# 线性回归进阶

## 2.1 自动计算梯度  
  
|方法         |精确度         |是否支持任意代码      |备注               |   
|----------  |:----------:  |:----------:       |-----:             |    
|数值微分      |低            |是                 |实现琐碎            |  
|符号微分      |高            |否                 |会构建一个完全不同的图 |
|前向自动微分   |高            |是                 |基于二元树          |
|反向自动微分   |高            |是                 |由Tensorflow实现    |

<center>表2-1.自动计算梯度的主要方法</center>

&nbsp;&nbsp;&nbsp;&nbsp;&nbsp;&nbsp;&nbsp;TensorFlow是利用反向自动微分来实现自动计算梯度。

导入相关包

In [12]:
import tensorflow as tf
import numpy as np
from sklearn.datasets import fetch_california_housing
from sklearn.preprocessing import StandardScaler
import datetime

下载并整理数据

In [13]:
housing = fetch_california_housing()
m,n = housing.data.shape # 获取数据的行列数
housing_data_plus_bias = np.c_[np.ones((m,1)),housing.data] # 为数据添加偏差项，即添加y=ax+b中的b

In [14]:
# 数据预处理
scaler = StandardScaler().fit(housing_data_plus_bias)
scaled_housing_data_plus_bias = scaler.transform(housing_data_plus_bias)

In [11]:
# 创建计算图（一）
# 数据转换为常量
# 设置各种参数
n_epochs = 1000
global_learning_rate = 0.01
X = tf.constant(scaled_housing_data_plus_bias, dtype=tf.float32, name="X")
y = tf.constant(housing.target.reshape(-1,1), dtype=tf.float32, name="y") # 数据标签
XT = tf.transpose(X)
theta = tf.Variable(tf.random_uniform([n+1,1],-1.0,1.0),name="theta")     # 参数
y_pred =  tf.matmul(X, theta, name="prediction")                          # 预测值
error = y_pred-y                                                          # 误差
mse = tf.reduce_mean(tf.square(error), name="mse")                        # 均方误差(成本函数)
gradient = tf.gradients(mse, [theta])[0]                                  # 使用反向自动微分计算梯度
training_op = tf.assign(theta, theta-global_learning_rate*gradient)       # 训练

## 2.2 使用优化器 
&nbsp;&nbsp;&nbsp;&nbsp;&nbsp;&nbsp;&nbsp;在TensorFLow中不仅可以自动求得梯度，还可以调用各种优化器对参数$\theta$进行优化。
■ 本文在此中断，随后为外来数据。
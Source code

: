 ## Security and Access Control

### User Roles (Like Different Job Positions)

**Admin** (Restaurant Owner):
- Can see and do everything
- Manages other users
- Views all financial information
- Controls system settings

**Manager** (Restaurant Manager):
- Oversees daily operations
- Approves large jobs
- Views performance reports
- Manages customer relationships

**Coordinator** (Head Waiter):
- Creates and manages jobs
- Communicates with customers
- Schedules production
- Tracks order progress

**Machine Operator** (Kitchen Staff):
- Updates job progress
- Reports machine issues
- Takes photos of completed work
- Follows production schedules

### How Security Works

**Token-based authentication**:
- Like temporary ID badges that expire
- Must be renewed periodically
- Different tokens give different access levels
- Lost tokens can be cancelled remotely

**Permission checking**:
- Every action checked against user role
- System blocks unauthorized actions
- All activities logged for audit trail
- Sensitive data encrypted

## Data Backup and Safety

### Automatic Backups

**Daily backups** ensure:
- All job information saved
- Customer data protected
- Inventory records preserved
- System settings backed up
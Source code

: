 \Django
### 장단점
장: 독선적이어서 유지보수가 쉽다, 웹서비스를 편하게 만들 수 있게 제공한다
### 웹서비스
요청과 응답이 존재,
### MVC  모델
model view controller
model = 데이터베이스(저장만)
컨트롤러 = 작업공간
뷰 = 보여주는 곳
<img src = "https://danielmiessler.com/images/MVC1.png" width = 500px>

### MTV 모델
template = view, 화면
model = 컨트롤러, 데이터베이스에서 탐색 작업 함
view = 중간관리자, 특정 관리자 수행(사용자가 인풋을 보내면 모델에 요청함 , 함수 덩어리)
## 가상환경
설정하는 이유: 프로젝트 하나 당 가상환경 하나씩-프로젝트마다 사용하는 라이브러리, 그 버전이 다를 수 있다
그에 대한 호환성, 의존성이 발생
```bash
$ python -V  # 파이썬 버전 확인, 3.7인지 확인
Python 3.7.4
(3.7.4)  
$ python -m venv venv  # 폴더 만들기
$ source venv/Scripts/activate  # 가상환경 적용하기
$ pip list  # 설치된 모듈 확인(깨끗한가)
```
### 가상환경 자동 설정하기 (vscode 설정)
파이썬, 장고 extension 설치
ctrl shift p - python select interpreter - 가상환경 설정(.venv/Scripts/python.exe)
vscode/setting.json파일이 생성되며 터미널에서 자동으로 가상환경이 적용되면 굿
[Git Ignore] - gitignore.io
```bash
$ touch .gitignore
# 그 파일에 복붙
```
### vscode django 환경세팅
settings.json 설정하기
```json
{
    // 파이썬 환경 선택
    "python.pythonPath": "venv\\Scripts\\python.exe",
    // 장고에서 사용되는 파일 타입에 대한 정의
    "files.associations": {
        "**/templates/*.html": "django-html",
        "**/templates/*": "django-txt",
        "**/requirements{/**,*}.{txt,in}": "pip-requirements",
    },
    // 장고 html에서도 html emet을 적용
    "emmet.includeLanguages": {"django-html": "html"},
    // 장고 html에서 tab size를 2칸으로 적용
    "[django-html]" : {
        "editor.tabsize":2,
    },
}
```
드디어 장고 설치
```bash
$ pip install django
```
调用优化器时，只需在构建计算图步骤时更改对`training_op=...`赋值的语句即可，详情如下：

In [15]:
# 创建计算图（二）
n_epochs = 1000
global_learning_rate = 0.01
X = tf.constant(scaled_housing_data_plus_bias, dtype=tf.float32, name="X")
y = tf.constant(housing.target.reshape(-1,1), dtype=tf.float32, name="y") # 数据标签
XT = tf.transpose(X)
theta = tf.Variable(tf.random_uniform([n+1,1],-1.0,1.0),name="theta")     # 参数
y_pred =  tf.matmul(X, theta, name="prediction")                          # 预测值
error = y_pred-y                                                          # 误差
mse = tf.reduce_mean(tf.square(error), name="mse")                        # 均方误差(成本函数)
# gradient = tf.gradients(mse, [theta])[0]                                  # 使用反向自动微分计算梯度
# 调用特定的优化器对参数进行优化
## 定义优化器(梯度下降)
# optimizer = tf.train.GradientDescentOptimizer(learning_rate = global_learning_rate)
## 定义优化器（动量）
optimizer = tf.train.MomentumOptimizer(learning_rate = global_learning_rate, momentum = 0.9)
training_op = optimizer.minimize(mse)       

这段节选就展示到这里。